Step-by-step explanation:
In the context of revenue recognition and the goods market, a performance obligation is a contractually agreed-upon task or promise that a company must deliver to a customer as part of a sale. Performance obligations can include delivering a good, providing a service, or fulfilling any other promise made to the customer as part of the sales agreement. Among the options provided, the correct answer as to which is not a performance obligation is: An option for a customer to purchase goods under terms that are more advantageous than those offered to other customers. This is not a performance obligation because it is essentially an incentive offered to the customer, rather than a promised good or service that is part of the sales contract.

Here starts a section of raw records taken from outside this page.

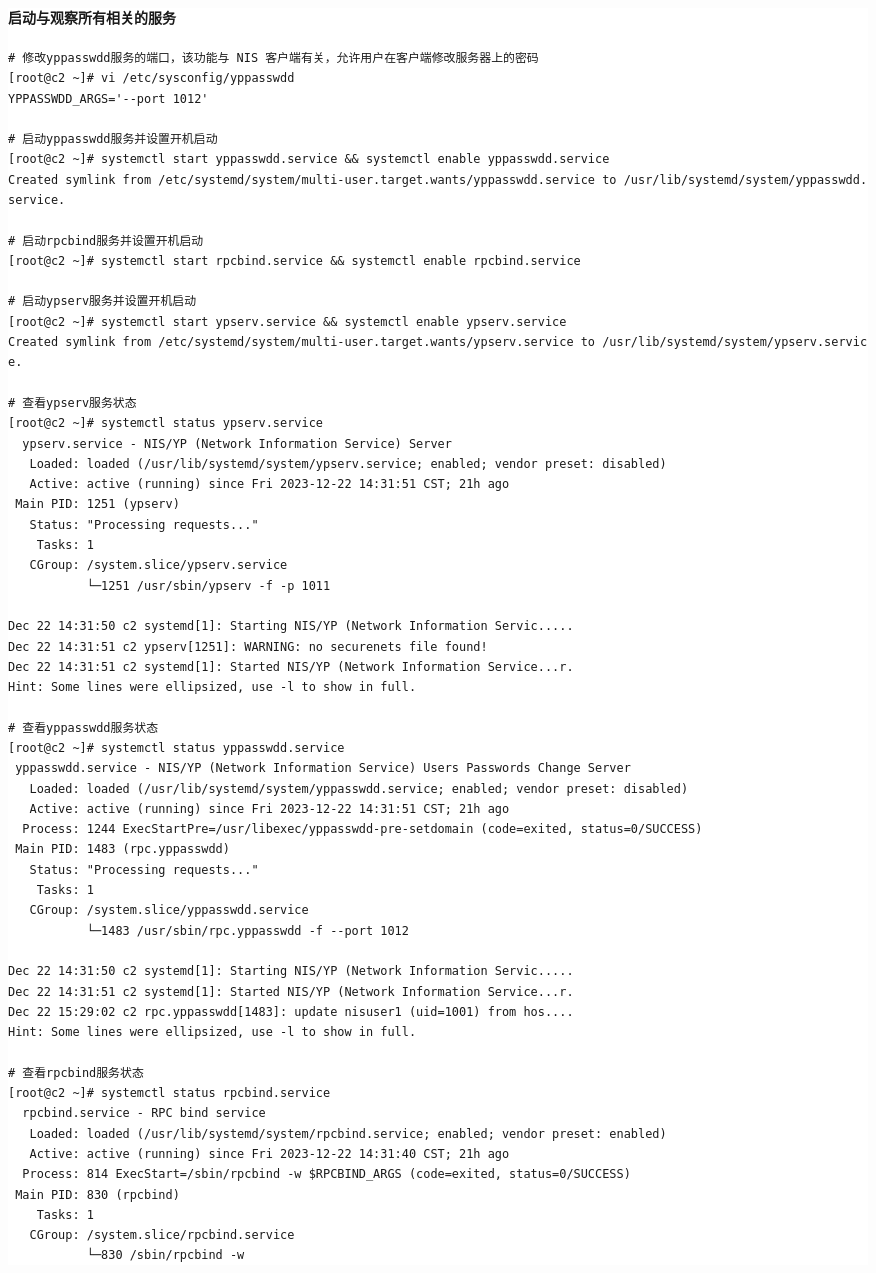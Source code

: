 #### 启动与观察所有相关的服务

```shell
# 修改yppasswdd服务的端口，该功能与 NIS 客户端有关，允许用户在客户端修改服务器上的密码
[root@c2 ~]# vi /etc/sysconfig/yppasswdd 
YPPASSWDD_ARGS='--port 1012'

# 启动yppasswdd服务并设置开机启动
[root@c2 ~]# systemctl start yppasswdd.service && systemctl enable yppasswdd.service
Created symlink from /etc/systemd/system/multi-user.target.wants/yppasswdd.service to /usr/lib/systemd/system/yppasswdd.service.

# 启动rpcbind服务并设置开机启动
[root@c2 ~]# systemctl start rpcbind.service && systemctl enable rpcbind.service

# 启动ypserv服务并设置开机启动
[root@c2 ~]# systemctl start ypserv.service && systemctl enable ypserv.service
Created symlink from /etc/systemd/system/multi-user.target.wants/ypserv.service to /usr/lib/systemd/system/ypserv.service.

# 查看ypserv服务状态
[root@c2 ~]# systemctl status ypserv.service 
  ypserv.service - NIS/YP (Network Information Service) Server
   Loaded: loaded (/usr/lib/systemd/system/ypserv.service; enabled; vendor preset: disabled)
   Active: active (running) since Fri 2023-12-22 14:31:51 CST; 21h ago
 Main PID: 1251 (ypserv)
   Status: "Processing requests..."
    Tasks: 1
   CGroup: /system.slice/ypserv.service
           └─1251 /usr/sbin/ypserv -f -p 1011

Dec 22 14:31:50 c2 systemd[1]: Starting NIS/YP (Network Information Servic.....
Dec 22 14:31:51 c2 ypserv[1251]: WARNING: no securenets file found!
Dec 22 14:31:51 c2 systemd[1]: Started NIS/YP (Network Information Service...r.
Hint: Some lines were ellipsized, use -l to show in full.

# 查看yppasswdd服务状态
[root@c2 ~]# systemctl status yppasswdd.service 
 yppasswdd.service - NIS/YP (Network Information Service) Users Passwords Change Server
   Loaded: loaded (/usr/lib/systemd/system/yppasswdd.service; enabled; vendor preset: disabled)
   Active: active (running) since Fri 2023-12-22 14:31:51 CST; 21h ago
  Process: 1244 ExecStartPre=/usr/libexec/yppasswdd-pre-setdomain (code=exited, status=0/SUCCESS)
 Main PID: 1483 (rpc.yppasswdd)
   Status: "Processing requests..."
    Tasks: 1
   CGroup: /system.slice/yppasswdd.service
           └─1483 /usr/sbin/rpc.yppasswdd -f --port 1012

Dec 22 14:31:50 c2 systemd[1]: Starting NIS/YP (Network Information Servic.....
Dec 22 14:31:51 c2 systemd[1]: Started NIS/YP (Network Information Service...r.
Dec 22 15:29:02 c2 rpc.yppasswdd[1483]: update nisuser1 (uid=1001) from hos....
Hint: Some lines were ellipsized, use -l to show in full.

# 查看rpcbind服务状态
[root@c2 ~]# systemctl status rpcbind.service 
  rpcbind.service - RPC bind service
   Loaded: loaded (/usr/lib/systemd/system/rpcbind.service; enabled; vendor preset: enabled)
   Active: active (running) since Fri 2023-12-22 14:31:40 CST; 21h ago
  Process: 814 ExecStart=/sbin/rpcbind -w $RPCBIND_ARGS (code=exited, status=0/SUCCESS)
 Main PID: 830 (rpcbind)
    Tasks: 1
   CGroup: /system.slice/rpcbind.service
           └─830 /sbin/rpcbind -w

```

Options such as a money-back guarantee, warranty, or service contract do indeed function as performance obligations. These are explicit promises to deliver additional services post-sale, such as the guarantee of a refund, repair, or maintenance, and are directly linked to the initial product or service purchased. Therefore, they are considered part of the seller's obligations after the point of sale.
As for the right of return, this also represents a performance obligation because it is a type of warranty that obligates the seller to take back the goods under certain conditions. In the case of the extended warranty, this too is a promise to provide a service beyond the standard warranty period, entailing a contractual obligation to perform maintenance or provide support.